╭─ Dataset excerpts

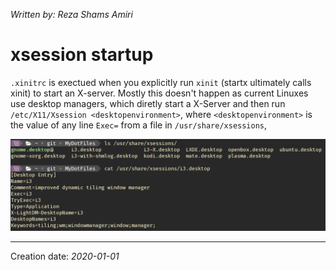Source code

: _Written by: Reza Shams Amiri_
# xsession startup

`.xinitrc` is exectued when you explicitly run `xinit` (startx ultimately calls xinit) to start an X-server. Mostly this doesn't happen as current Linuxes use desktop managers, which diretly start a X-Server and then run `/etc/X11/Xsession <desktopenvironment>`, where `<desktopenvironment>` is the value of any line `Exec=` from a file in `/usr/share/xsessions`,

![user-share-xsessions.png](/img/unix/x/user-share-xsessions.png)

* * *
Creation date: _2020-01-01_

╰─

_Problem details_: Copy each line of the records containing the string "share".

_Reply to the exercise_:
`.xinitrc` is exectued when you explicitly run `xinit` (startx ultimately calls xinit) to start an X-server. Mostly this doesn't happen as current Linuxes use desktop managers, which diretly start a X-Server and then run `/etc/X11/Xsession <desktopenvironment>`, where `<desktopenvironment>` is the value of any line `Exec=` from a file in `/usr/share/xsessions`,
![user-share-xsessions.png](/img/unix/x/user-share-xsessions.png)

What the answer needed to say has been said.